● Problem details:
Once the line with "GT Metrix - https://gtmetrix.com/" is found in the data, output it and each following line exactly, up to and including the line with "Firefox** - https://www.mozilla.org/en-US/firefox/new/", and nothing before or after.

● Record extracts:
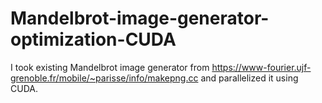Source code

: # Mandelbrot-image-generator-optimization-CUDA
I took existing Mandelbrot image generator from https://www-fourier.ujf-grenoble.fr/mobile/~parisse/info/makepng.cc and parallelized it using CUDA.
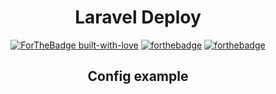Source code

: <div align="center">

# Laravel Deploy

[![ForTheBadge built-with-love](http://ForTheBadge.com/images/badges/built-with-love.svg)](https://ngocquyhoang.com)
[![forthebadge](https://forthebadge.com/images/badges/contains-cat-gifs.svg)](https://ngocquyhoang.com)
[![forthebadge](https://forthebadge.com/images/badges/powered-by-water.svg)](https://ngocquyhoang.com)

## Config example
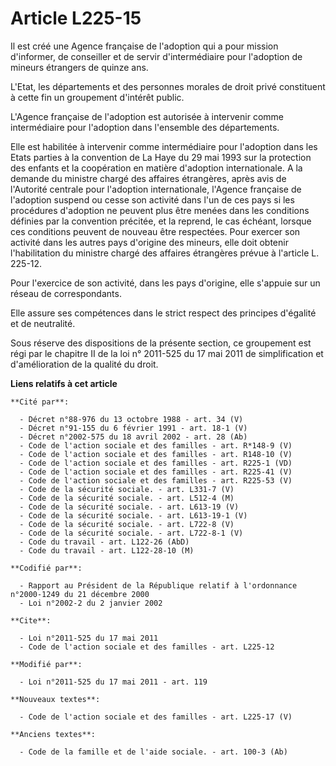 # Article L225-15

Il est créé une Agence française de l'adoption qui a pour mission d'informer, de conseiller et de servir d'intermédiaire pour
l'adoption de mineurs étrangers de quinze ans. 

L'Etat, les départements et des personnes morales de droit privé constituent à cette fin un groupement d'intérêt public. 

L'Agence française de l'adoption est autorisée à intervenir comme intermédiaire pour l'adoption dans l'ensemble des
départements. 

Elle est habilitée à intervenir comme intermédiaire pour l'adoption dans les Etats parties à la convention de La Haye du 29
mai 1993 sur la protection des enfants et la coopération en matière d'adoption internationale. A la demande du ministre
chargé des affaires étrangères, après avis de l'Autorité centrale pour l'adoption internationale, l'Agence française de
l'adoption suspend ou cesse son activité dans l'un de ces pays si les procédures d'adoption ne peuvent plus être menées dans
les conditions définies par la convention précitée, et la reprend, le cas échéant, lorsque ces conditions peuvent de nouveau
être respectées. Pour exercer son activité dans les autres pays d'origine des mineurs, elle doit obtenir l'habilitation du
ministre chargé des affaires étrangères prévue à l'article L. 225-12. 

Pour l'exercice de son activité, dans les pays d'origine, elle s'appuie sur un réseau de correspondants. 

Elle assure ses compétences dans le strict respect des principes d'égalité et de neutralité. 

Sous réserve des dispositions de la présente section, ce groupement est régi par le chapitre II de la loi n° 2011-525 du 17
mai 2011 de simplification et d'amélioration de la qualité du droit.

**Liens relatifs à cet article**

	**Cité par**:

	  - Décret n°88-976 du 13 octobre 1988 - art. 34 (V)
	  - Décret n°91-155 du 6 février 1991 - art. 18-1 (V)
	  - Décret n°2002-575 du 18 avril 2002 - art. 28 (Ab)
	  - Code de l'action sociale et des familles - art. R*148-9 (V)
	  - Code de l'action sociale et des familles - art. R148-10 (V)
	  - Code de l'action sociale et des familles - art. R225-1 (VD)
	  - Code de l'action sociale et des familles - art. R225-41 (V)
	  - Code de l'action sociale et des familles - art. R225-53 (V)
	  - Code de la sécurité sociale. - art. L331-7 (V)
	  - Code de la sécurité sociale. - art. L512-4 (M)
	  - Code de la sécurité sociale. - art. L613-19 (V)
	  - Code de la sécurité sociale. - art. L613-19-1 (V)
	  - Code de la sécurité sociale. - art. L722-8 (V)
	  - Code de la sécurité sociale. - art. L722-8-1 (V)
	  - Code du travail - art. L122-26 (AbD)
	  - Code du travail - art. L122-28-10 (M)

	**Codifié par**:

	  - Rapport au Président de la République relatif à l'ordonnance n°2000-1249 du 21 décembre 2000
	  - Loi n°2002-2 du 2 janvier 2002

	**Cite**:

	  - Loi n°2011-525 du 17 mai 2011
	  - Code de l'action sociale et des familles - art. L225-12

	**Modifié par**:

	  - Loi n°2011-525 du 17 mai 2011 - art. 119

	**Nouveaux textes**:

	  - Code de l'action sociale et des familles - art. L225-17 (V)

	**Anciens textes**:

	  - Code de la famille et de l'aide sociale. - art. 100-3 (Ab)
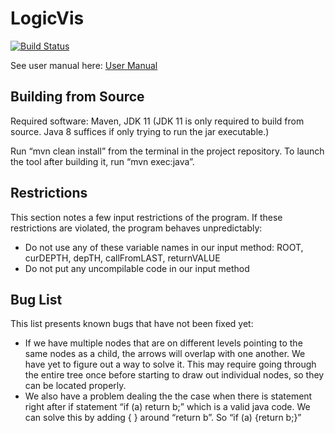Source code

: # LogicVis

[![Build Status](https://travis-ci.org/orenjina/LogicVis.svg?branch=master)](https://travis-ci.org/orenjina/LogicVis)

See user manual here:
[User Manual](/User%20Manual.pdf)

<h2>Building from Source</h2>

Required software: Maven, JDK 11 (JDK 11 is only required to build from source. Java 8 suffices if only trying to run the jar executable.)

Run “mvn clean install” from the terminal in the project repository.
To launch the tool after building it, run “mvn exec:java”.

<h2>Restrictions</h2>

This section notes a few input restrictions of the program. If these restrictions are violated, the program behaves unpredictably:
- Do not use any of these variable names in our input method:    ROOT, curDEPTH, depTH, callFromLAST, returnVALUE   
- Do not put any uncompilable code in our input method

<h2>Bug List</h2>

This list presents known bugs that have not been fixed yet:
- If we have multiple nodes that are on different levels pointing to the same nodes as a child, the arrows will overlap with one another. We have yet to figure out a way to solve it. This may require going through the entire tree once before starting to draw out individual nodes, so they can be located properly.
- We also have a problem dealing the the case when there is statement right after if statement “if (a) return b;” which is a valid java code. We can solve this by adding { } around “return b”. So “if (a) {return b;}”
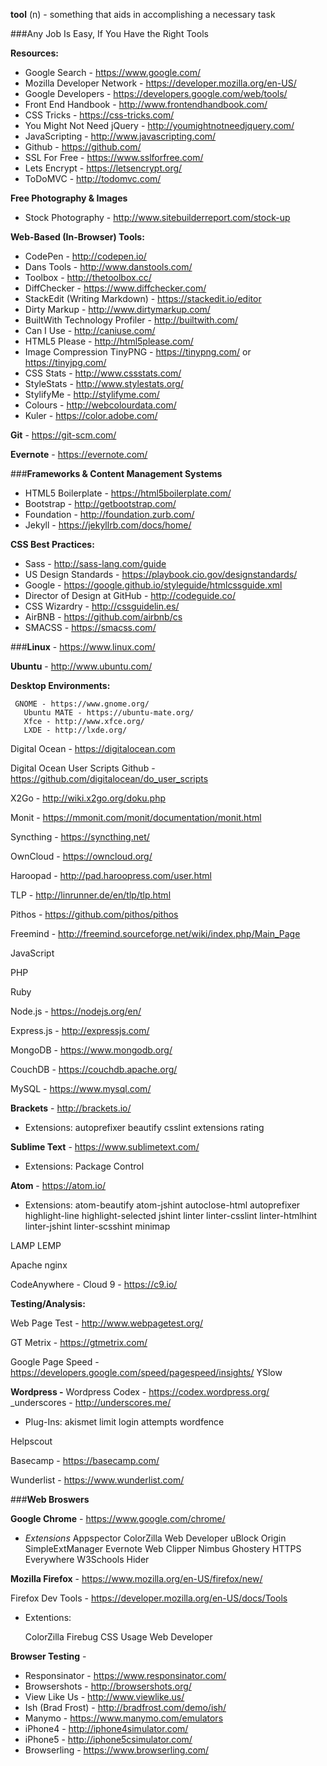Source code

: **tool** (n) -  something that aids in accomplishing a necessary task

###Any Job Is Easy, If You Have the Right Tools

**Resources:**

-   Google Search - https://www.google.com/
-   Mozilla Developer Network - https://developer.mozilla.org/en-US/
-   Google Developers - https://developers.google.com/web/tools/
-   Front End Handbook - http://www.frontendhandbook.com/
-   CSS Tricks - https://css-tricks.com/
-   You Might Not Need jQuery - http://youmightnotneedjquery.com/
-   JavaScripting - http://www.javascripting.com/
-   Github - https://github.com/
-   SSL For Free - https://www.sslforfree.com/
-   Lets Encrypt - https://letsencrypt.org/
-   ToDoMVC - http://todomvc.com/

**Free Photography & Images**

-   Stock Photography - http://www.sitebuilderreport.com/stock-up

**Web-Based (In-Browser) Tools:**

-   CodePen - http://codepen.io/
-   Dans Tools - http://www.danstools.com/
-   Toolbox - http://thetoolbox.cc/
-   DiffChecker - https://www.diffchecker.com/
-   StackEdit (Writing Markdown) - https://stackedit.io/editor
-   Dirty Markup - http://www.dirtymarkup.com/
-   BuiltWith Technology Profiler - http://builtwith.com/
-   Can I Use - http://caniuse.com/
-   HTML5 Please - http://html5please.com/
-   Image Compression TinyPNG - https://tinypng.com/ or https://tinyjpg.com/
-   CSS Stats - http://www.cssstats.com/
-   StyleStats - http://www.stylestats.org/
-   StylifyMe - http://stylifyme.com/
-   Colours - http://webcolourdata.com/
-   Kuler - https://color.adobe.com/

**Git** - https://git-scm.com/

**Evernote** - https://evernote.com/

###**Frameworks & Content Management Systems**

-   HTML5 Boilerplate - https://html5boilerplate.com/
-   Bootstrap - http://getbootstrap.com/
-   Foundation - http://foundation.zurb.com/
-   Jekyll - https://jekyllrb.com/docs/home/

**CSS Best Practices:**

-   Sass - http://sass-lang.com/guide
-   US Design Standards - https://playbook.cio.gov/designstandards/
-   Google - https://google.github.io/styleguide/htmlcssguide.xml
-   Director of Design at GitHub - http://codeguide.co/
-   CSS Wizardry - http://cssguidelin.es/
-   AirBNB - https://github.com/airbnb/cs
-   SMACSS - https://smacss.com/

###**Linux** - https://www.linux.com/

**Ubuntu** - http://www.ubuntu.com/

**Desktop Environments:**

     GNOME - https://www.gnome.org/
       Ubuntu MATE - https://ubuntu-mate.org/
       Xfce - http://www.xfce.org/
       LXDE - http://lxde.org/

Digital Ocean - https://digitalocean.com

Digital Ocean User Scripts Github - https://github.com/digitalocean/do_user_scripts

X2Go - http://wiki.x2go.org/doku.php

Monit - https://mmonit.com/monit/documentation/monit.html

Syncthing - https://syncthing.net/

OwnCloud - https://owncloud.org/

Haroopad - http://pad.haroopress.com/user.html

TLP - http://linrunner.de/en/tlp/tlp.html

Pithos - https://github.com/pithos/pithos

Freemind - http://freemind.sourceforge.net/wiki/index.php/Main_Page

JavaScript

PHP

Ruby

Node.js - https://nodejs.org/en/

Express.js - http://expressjs.com/

MongoDB - https://www.mongodb.org/

CouchDB - https://couchdb.apache.org/

MySQL - https://www.mysql.com/

**Brackets** - http://brackets.io/

-   Extensions:
          autoprefixer
          beautify
          csslint
          extensions rating

**Sublime Text** -  https://www.sublimetext.com/

-   Extensions:
    Package Control

**Atom** - https://atom.io/

-   Extensions:
       atom-beautify
       atom-jshint
       autoclose-html
       autoprefixer
       highlight-line
       highlight-selected
       jshint
       linter
       linter-csslint
       linter-htmlhint
       linter-jshint
       linter-scsshint
       minimap

LAMP
LEMP

Apache
nginx

CodeAnywhere -
Cloud 9 - https://c9.io/

**Testing/Analysis:**

Web Page Test - http://www.webpagetest.org/

GT Metrix - https://gtmetrix.com/

Google Page Speed - https://developers.google.com/speed/pagespeed/insights/
YSlow

**Wordpress -**
Wordpress Codex - https://codex.wordpress.org/
_underscores - http://underscores.me/

-   Plug-Ins:
        akismet
        limit login attempts
        wordfence

Helpscout

Basecamp - https://basecamp.com/

Wunderlist - https://www.wunderlist.com/

###**Web Broswers**

**Google Chrome** - https://www.google.com/chrome/

-   *Extensions*
       Appspector
       ColorZilla
       Web Developer
       uBlock Origin
       SimpleExtManager
       Evernote Web Clipper
       Nimbus
       Ghostery
       HTTPS Everywhere
       W3Schools Hider

**Mozilla Firefox** - https://www.mozilla.org/en-US/firefox/new/

Firefox Dev Tools - https://developer.mozilla.org/en-US/docs/Tools

-   Extentions:


       ColorZilla
       Firebug
       CSS Usage
       Web Developer

**Browser Testing** -

-   Responsinator - https://www.responsinator.com/
-   Browsershots - http://browsershots.org/
-   View Like Us - http://www.viewlike.us/
-   Ish (Brad Frost) - http://bradfrost.com/demo/ish/
-   Manymo - https://www.manymo.com/emulators
-   iPhone4 - http://iphone4simulator.com/
-   iPhone5 - http://iphone5csimulator.com/
-   Browserling - https://www.browserling.com/
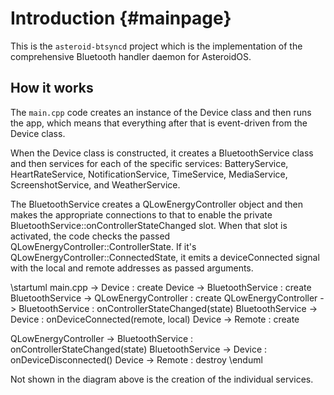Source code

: # Introduction {#mainpage} #

This is the `asteroid-btsyncd` project which is the implementation of the comprehensive Bluetooth handler daemon for AsteroidOS.

## How it works
The `main.cpp` code creates an instance of the Device class and then runs the app, which means that everything after that is event-driven from the Device class.

When the Device class is constructed, it creates a BluetoothService class and then services for each of the specific services: BatteryService, HeartRateService, NotificationService, TimeService, MediaService, ScreenshotService, and WeatherService.

The BluetoothService creates a QLowEnergyController object and then makes the appropriate connections to that to enable the private BluetoothService::onControllerStateChanged slot.  When that slot is activated, the code checks the passed QLowEnergyController::ControllerState.  If it's QLowEnergyController::ConnectedState, it emits a deviceConnected signal with the local and remote addresses as passed arguments.

\startuml
main.cpp -> Device : create
Device -> BluetoothService : create
BluetoothService -> QLowEnergyController : create
QLowEnergyController -> BluetoothService : onControllerStateChanged(state)
BluetoothService -> Device : onDeviceConnected(remote, local)
Device -> Remote : create

QLowEnergyController -> BluetoothService : onControllerStateChanged(state)
BluetoothService -> Device : onDeviceDisconnected()
Device -> Remote : destroy
\enduml

Not shown in the diagram above is the creation of the individual services.
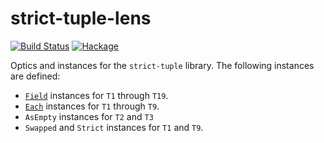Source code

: # strict-tuple-lens

[![Build Status](https://travis-ci.com/emilypi/strict-tuple-lens.svg?branch=master)](https://travis-ci.com/emilypi/strict-tuple-lens)
[![Hackage](https://img.shields.io/hackage/v/strict-tuple-lens.svg)](https://hackage.haskell.org/package/strict-tuple-lens)

Optics and instances for the `strict-tuple` library. The following instances are defined:

- [`Field`](https://github.com/emilypi/strict-tuple-lens/blob/master/src/Data/Tuple/Strict/Lens/Field.hs) instances for `T1` through `T19`.
- [`Each`](https://github.com/emilypi/strict-tuple-lens/blob/master/src/Data/Tuple/Strict/Lens/Each.hs) instances for  `T1` through `T9`.
- `AsEmpty` instances for `T2` and `T3`
- `Swapped` and `Strict` instances for `T1` and `T9`.
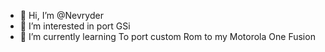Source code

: - 👋 Hi, I’m @Nevryder
- 👀 I’m interested in port GSi
- 🌱 I’m currently learning To port custom Rom to my Motorola One Fusion

<!---
Nevryder/Nevryder is a ✨ special ✨ repository because its `README.md` (this file) appears on your GitHub profile.
You can click the Preview link to take a look at your changes.
--->
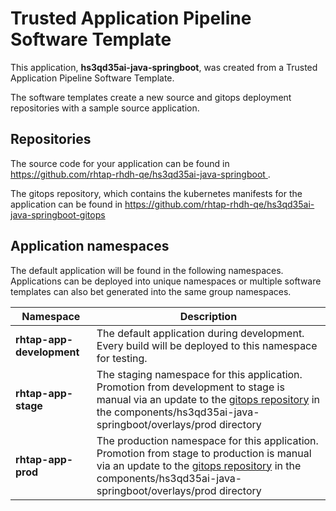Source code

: # Trusted Application Pipeline Software Template

This application, **hs3qd35ai-java-springboot**, was created from a Trusted Application Pipeline Software Template.

The software templates create a new source and gitops deployment repositories with a sample source application. 

## Repositories

The source code for your application can be found in [https://github.com/rhtap-rhdh-qe/hs3qd35ai-java-springboot ](https://github.com/rhtap-rhdh-qe/hs3qd35ai-java-springboot ).
 
The gitops repository, which contains the kubernetes manifests for the application can be found in 
[https://github.com/rhtap-rhdh-qe/hs3qd35ai-java-springboot-gitops ](https://github.com/rhtap-rhdh-qe/hs3qd35ai-java-springboot-gitops ) 

## Application namespaces 

The default application will be found in the following namespaces. Applications can be deployed into unique namespaces or multiple software templates can also bet generated into the same group namespaces.  

|  Namespace   |  Description   |  
| -------- | -------- |   
| **rhtap-app-development** | The default application during development. Every build will be deployed to this namespace for testing. | 
| **rhtap-app-stage** | The staging namespace for this application. Promotion from development to stage is manual via an update to the [gitops repository](https://github.com/rhtap-rhdh-qe/hs3qd35ai-java-springboot-gitops ) in the components/hs3qd35ai-java-springboot/overlays/prod directory |  
| **rhtap-app-prod** | The production namespace for this application. Promotion from stage to production is manual via an update to the [gitops repository](https://github.com/rhtap-rhdh-qe/hs3qd35ai-java-springboot-gitops ) in the components/hs3qd35ai-java-springboot/overlays/prod directory | 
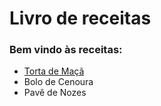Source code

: # Livro de receitas

### Bem vindo às receitas:

- [Torta de Maçã](https://github.com/sidneyojr/livroReceitas/blob/master/receitas/tortaMaca.md)
- Bolo de Cenoura
- Pavê de Nozes


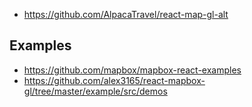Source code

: - https://github.com/AlpacaTravel/react-map-gl-alt

## Examples

- https://github.com/mapbox/mapbox-react-examples
- https://github.com/alex3165/react-mapbox-gl/tree/master/example/src/demos
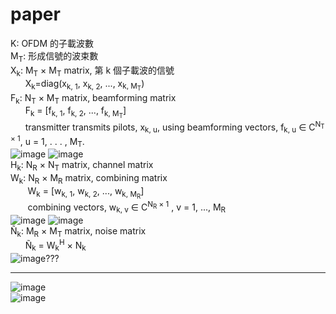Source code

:# paper  
K: OFDM 的子載波數  
M<sub>T</sub>: 形成信號的波束數  
X<sub>k</sub>: M<sub>T</sub> × M<sub>T</sub> matrix, 第 k 個子載波的信號  
&nbsp;&nbsp;&nbsp;&nbsp;&nbsp;&nbsp;X<sub>k</sub>=diag(x<sub>k, 1</sub>, x<sub>k, 2</sub>, ..., x<sub>k, M<sub>T</sub></sub>)  
F<sub>k</sub>: N<sub>T</sub> × M<sub>T</sub> matrix, beamforming matrix  
&nbsp;&nbsp;&nbsp;&nbsp;&nbsp;&nbsp;F<sub>k</sub> = [f<sub>k, 1</sub>, f<sub>k, 2</sub>, ..., f<sub>k, M<sub>T</sub></sub>]  
&nbsp;&nbsp;&nbsp;&nbsp;&nbsp;&nbsp;transmitter transmits pilots, x<sub>k, u</sub>, using beamforming vectors, f<sub>k, u</sub> ∈ C<sup>N<sub>T</sub> × 1</sup>, u = 1, . . . , M<sub>T</sub>.  
![image](https://github.com/OuO333333/paper/assets/37506309/bf701a0a-867e-402f-a40d-0a9a2d2e8e82)
![image](https://github.com/OuO333333/paper/assets/37506309/e4d5dbc9-de8d-4c66-a872-1198bc912a50)  
H<sub>k</sub>: N<sub>R</sub> × N<sub>T</sub> matrix, channel matrix  
W<sub>k</sub>: N<sub>R</sub> × M<sub>R</sub> matrix, combining matrix  
&nbsp;&nbsp;&nbsp;&nbsp;&nbsp;&nbsp;&nbsp;W<sub>k</sub> = [w<sub>k, 1</sub>, w<sub>k, 2</sub>, ..., w<sub>k, M<sub>R</sub></sub>]  
&nbsp;&nbsp;&nbsp;&nbsp;&nbsp;&nbsp;&nbsp;combining vectors, w<sub>k, v</sub> ∈ C<sup>N<sub>R</sub> × 1</sup> , v = 1, ..., M<sub>R</sub>  
![image](https://github.com/OuO333333/paper/assets/37506309/427724a9-17b8-4cbc-8ec0-1fe5582f199f)
![image](https://github.com/OuO333333/paper/assets/37506309/9f036727-d641-4231-9980-ba79a88d666b)  
Ñ<sub>k</sub>: M<sub>R</sub> × M<sub>T</sub> matrix, noise matrix  
&nbsp;&nbsp;&nbsp;&nbsp;&nbsp;&nbsp;Ñ<sub>k</sub> = W<sub>k</sub><sup>H</sup> × N<sub>k</sub>  
![image](https://github.com/OuO333333/paper/assets/37506309/9d13af86-0c04-44a6-90d8-a26283e29b1f)???

  
-------------------------------------------------------------  


![image](https://github.com/OuO333333/paper/assets/37506309/92f8e685-3841-4b06-9fb8-2abe6bffb340)  
![image](https://github.com/OuO333333/paper/assets/37506309/0abea4ce-1978-4e6b-9941-46b647af62ef)

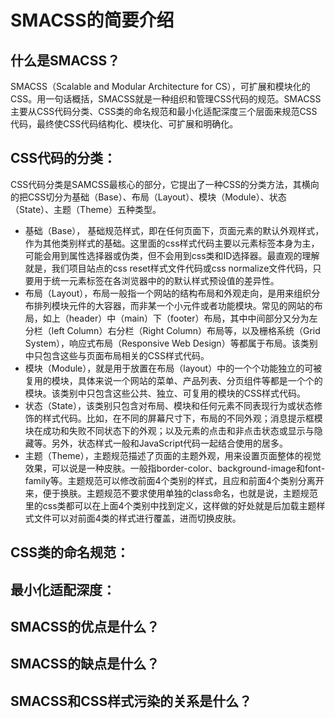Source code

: # SMACSS的简要介绍

## 什么是SMACSS？
SMACSS（Scalable and Modular Architecture for CS），可扩展和模块化的CSS。用一句话概括，SMACSS就是一种组织和管理CSS代码的规范。SMACSS主要从CSS代码分类、CSS类的命名规范和最小化适配深度三个层面来规范CSS代码，最终使CSS代码结构化、模块化、可扩展和明确化。

## CSS代码的分类：
CSS代码分类是SAMCSS最核心的部分，它提出了一种CSS的分类方法，其横向的把CSS切分为基础（Base）、布局（Layout）、模块（Module）、状态（State）、主题（Theme）五种类型。
* 基础（Base）， 基础规范样式，即在任何页面下，页面元素的默认外观样式，作为其他类别样式的基础。这里面的css样式代码主要以元素标签本身为主，可能会用到属性选择器或伪类，但不会用到css类和ID选择器。最直观的理解就是，我们项目站点的css reset样式文件代码或css normalize文件代码，只要用于统一元素标签在各浏览器中的的默认样式预设值的差异性。
* 布局（Layout），布局一般指一个网站的结构布局和外观走向，是用来组织分布排列模块元件的大容器，而非某一个小元件或者功能模块。常见的网站的布局，如上（header）中（main）下（footer）布局，其中中间部分又分为左分栏（left Column）右分栏（Right Column）布局等，以及栅格系统（Grid System），响应式布局（Responsive Web Design）等都属于布局。该类别中只包含这些与页面布局相关的CSS样式代码。
* 模块（Module），就是用于放置在布局（layout）中的一个个功能独立的可被复用的模块，具体来说一个网站的菜单、产品列表、分页组件等都是一个个的模块。该类别中只包含这些公共、独立、可复用的模块的CSS样式代码。
* 状态（State），该类别只包含对布局、模块和任何元素不同表现行为或状态修饰的样式代码。比如，在不同的屏幕尺寸下，布局的不同外观；消息提示框模块在成功和失败不同状态下的外观；以及元素的点击和非点击状态或显示与隐藏等。另外，状态样式一般和JavaScript代码一起结合使用的居多。
* 主题（Theme），主题规范描述了页面的主题外观，用来设置页面整体的视觉效果，可以说是一种皮肤。一般指border-color、background-image和font-family等。主题规范可以修改前面4个类别的样式，且应和前面4个类别分离开来，便于换肤。主题规范不要求使用单独的class命名，也就是说，主题规范里的css类都可以在上面4个类别中找到定义，这样做的好处就是后加载主题样式文件可以对前面4类的样式进行覆盖，进而切换皮肤。

## CSS类的命名规范：

## 最小化适配深度：


## SMACSS的优点是什么？


## SMACSS的缺点是什么？


## SMACSS和CSS样式污染的关系是什么？

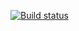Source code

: [![Build status](https://ci.appveyor.com/api/projects/status/768uqbaat62jtoiw?svg=true)](https://ci.appveyor.com/project/IMFEDOROVHUB/silenium21)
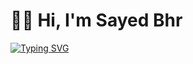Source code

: # 🙋‍♂️ Hi, I'm Sayed Bhr

<p align="left">
  <a href="https://git.io/typing-svg">
    <img src="https://readme-typing-svg.demolab.com?font=Consolas&pause=1000&color=FE209B&width=500&height=45&lines=An+Analytics+in+love+with+data;Build+Awesome+Dashboards;A+life+long+learner;Contributing+with+open+source+community:Self+Learner" alt="Typing SVG" /></a>
</p>

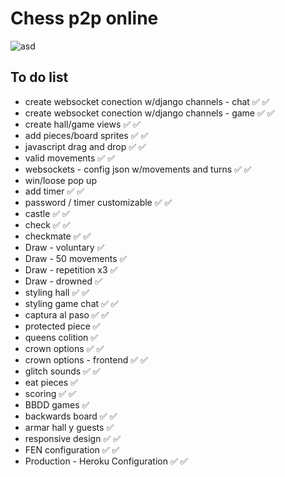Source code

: # Chess p2p online


![asd](https://i.ibb.co/9t9Rqxy/chess.png)


## To do list

* create websocket conection w/django channels - chat :white_check_mark: :white_check_mark:
* create websocket conection w/django channels - game :white_check_mark: :white_check_mark:
* create hall/game views :white_check_mark: :white_check_mark:
* add pieces/board sprites :white_check_mark: :white_check_mark:
* javascript drag and drop :white_check_mark: :white_check_mark:
* valid movements :white_check_mark: :white_check_mark:
* websockets - config json w/movements and turns :white_check_mark: :white_check_mark:
* win/loose pop up 
* add timer :white_check_mark: :white_check_mark: 
* password / timer customizable :white_check_mark: :white_check_mark:
* castle :white_check_mark: :white_check_mark:
* check :white_check_mark: :white_check_mark:
* checkmate :white_check_mark: :white_check_mark:
* Draw - voluntary :white_check_mark: 
* Draw - 50 movements :white_check_mark: 
* Draw - repetition x3 :white_check_mark: 
* Draw - drowned :white_check_mark:
* styling hall :white_check_mark: :white_check_mark:
* styling game chat :white_check_mark: :white_check_mark:
* captura al paso :white_check_mark: :white_check_mark:
* protected piece :white_check_mark:
* queens colition :white_check_mark:
* crown options :white_check_mark: :white_check_mark:
* crown options - frontend :white_check_mark: :white_check_mark:
* glitch sounds :white_check_mark: :white_check_mark:
* eat pieces :white_check_mark:
* scoring :white_check_mark: :white_check_mark:
* BBDD games :white_check_mark: 
* backwards board :white_check_mark: :white_check_mark:
* armar hall y guests :white_check_mark: 
* responsive design :white_check_mark: :white_check_mark:
* FEN configuration :white_check_mark: :white_check_mark:
* Production - Heroku Configuration :white_check_mark: :white_check_mark:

● Response area:
GT Metrix - https://gtmetrix.com/

Google Page Speed - https://developers.google.com/speed/pagespeed/insights/
YSlow

**Wordpress -**
Wordpress Codex - https://codex.wordpress.org/
_underscores - http://underscores.me/

-   Plug-Ins:
        akismet
        limit login attempts
        wordfence

Helpscout

Basecamp - https://basecamp.com/

Wunderlist - https://www.wunderlist.com/

###**Web Broswers**

**Google Chrome** - https://www.google.com/chrome/

-   *Extensions*
       Appspector
       ColorZilla
       Web Developer
       uBlock Origin
       SimpleExtManager
       Evernote Web Clipper
       Nimbus
       Ghostery
       HTTPS Everywhere
       W3Schools Hider

**Mozilla Firefox** - https://www.mozilla.org/en-US/firefox/new/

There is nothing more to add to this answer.